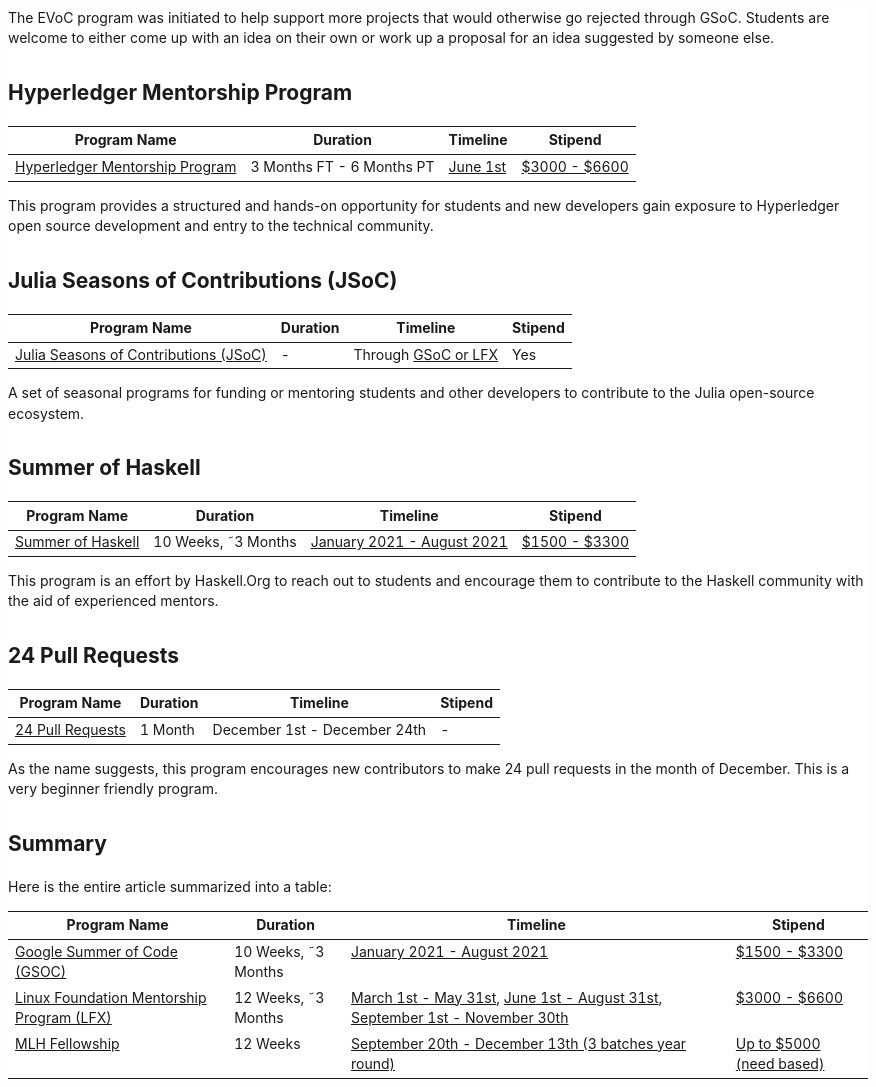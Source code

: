 The EVoC program was initiated to help support more projects that would otherwise go rejected through GSoC. Students are welcome to either come up with an idea on their own or work up a proposal for an idea suggested by someone else.

## Hyperledger Mentorship Program

| Program Name                                                         | Duration            | Timeline                                                                              | Stipend                                                                                                    |
| -------------------------------------------------------------------- | ------------------- | ------------------------------------------------------------------------------------- | ---------------------------------------------------------------------------------------------------------- |
| [Hyperledger Mentorship Program](https://wiki.hyperledger.org/display/INTERN/Hyperledger+Mentorship+Program) | 3 Months FT - 6 Months PT | [June 1st](https://wiki.hyperledger.org/display/INTERN/Hyperledger+Mentorship+Program) | [$3000 - $6600](https://docs.linuxfoundation.org/lfx/mentorship/mentee-stipends) |

This program provides a structured and hands-on opportunity for students and new developers gain exposure to Hyperledger open source development and entry to the technical community.

## Julia Seasons of Contributions (JSoC)

| Program Name                                                         | Duration            | Timeline                                                                              | Stipend                                                                                                    |
| -------------------------------------------------------------------- | ------------------- | ------------------------------------------------------------------------------------- | ---------------------------------------------------------------------------------------------------------- |
| [Julia Seasons of Contributions (JSoC)](https://julialang.org/jsoc/) | - | Through [GSoC or LFX](https://github.com/openmainframeproject-internship/resources/blob/master/README.md#mentorship-programs-supported) | Yes |

A set of seasonal programs for funding or mentoring students and other developers to contribute to the Julia open-source ecosystem.

## Summer of Haskell

| Program Name                                                         | Duration            | Timeline                                                                              | Stipend                                                                                                    |
| -------------------------------------------------------------------- | ------------------- | ------------------------------------------------------------------------------------- | ---------------------------------------------------------------------------------------------------------- |
| [Summer of Haskell](https://summer.haskell.org/) | 10 Weeks, ˜3 Months | [January 2021 - August 2021](https://developers.google.com/open-source/gsoc/timeline) | [$1500 - $3300](https://developers.google.com/open-source/gsoc/help/student-stipends#total_stipend_amount) |

This program is an effort by Haskell.Org to reach out to students and encourage them to contribute to the Haskell community with the aid of experienced mentors.

## 24 Pull Requests

| Program Name                                                         | Duration            | Timeline                                                                              | Stipend                                                                                                    |
| -------------------------------------------------------------------- | ------------------- | ------------------------------------------------------------------------------------- | ---------------------------------------------------------------------------------------------------------- |
| [24 Pull Requests](https://24pullrequests.com/about) | 1 Month | December 1st - December 24th | - |

As the name suggests, this program encourages new contributors to make 24 pull requests in the month of December. This is a very beginner friendly program.

## Summary

Here is the entire article summarized into a table:

| Program Name                                                         | Duration            | Timeline                                                                              | Stipend                                                                                                    |
| -------------------------------------------------------------------- | ------------------- | ------------------------------------------------------------------------------------- | ---------------------------------------------------------------------------------------------------------- |
| [Google Summer of Code (GSOC)](https://summerofcode.withgoogle.com/) | 10 Weeks, ˜3 Months | [January 2021 - August 2021](https://developers.google.com/open-source/gsoc/timeline) | [$1500 - $3300](https://developers.google.com/open-source/gsoc/help/student-stipends#total_stipend_amount) |
| [Linux Foundation Mentorship Program (LFX)](https://mentorship.lfx.linuxfoundation.org/) | 12 Weeks, ˜3 Months | [March 1st - May 31st](https://docs.linuxfoundation.org/lfx/mentorship/mentorship-program-timelines), [June 1st - August 31st](https://docs.linuxfoundation.org/lfx/mentorship/mentorship-program-timelines), [September 1st - November 30th](https://docs.linuxfoundation.org/lfx/mentorship/mentorship-program-timelines) | [$3000 - $6600](https://docs.linuxfoundation.org/lfx/mentorship/mentee-stipends) |
| [MLH Fellowship](https://fellowship.mlh.io/) | 12 Weeks | [September 20th - December 13th (3 batches year round)](https://fellowship.mlh.io/programs/open-source) | [Up to $5000 (need based)](https://fellowship.mlh.io/faq) |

_ _ _ _

From the records above, print only the lines between the one holding "[Summer of Haskell](https://summer.haskell.org/)" and the one holding "Here is the", inclusive, exactly as they stand.

| [Summer of Haskell](https://summer.haskell.org/) | 10 Weeks, ˜3 Months | [January 2021 - August 2021](https://developers.google.com/open-source/gsoc/timeline) | [$1500 - $3300](https://developers.google.com/open-source/gsoc/help/student-stipends#total_stipend_amount) |

This program is an effort by Haskell.Org to reach out to students and encourage them to contribute to the Haskell community with the aid of experienced mentors.

## 24 Pull Requests

| Program Name                                                         | Duration            | Timeline                                                                              | Stipend                                                                                                    |
| -------------------------------------------------------------------- | ------------------- | ------------------------------------------------------------------------------------- | ---------------------------------------------------------------------------------------------------------- |
| [24 Pull Requests](https://24pullrequests.com/about) | 1 Month | December 1st - December 24th | - |

As the name suggests, this program encourages new contributors to make 24 pull requests in the month of December. This is a very beginner friendly program.

## Summary

Here is the entire article summarized into a table:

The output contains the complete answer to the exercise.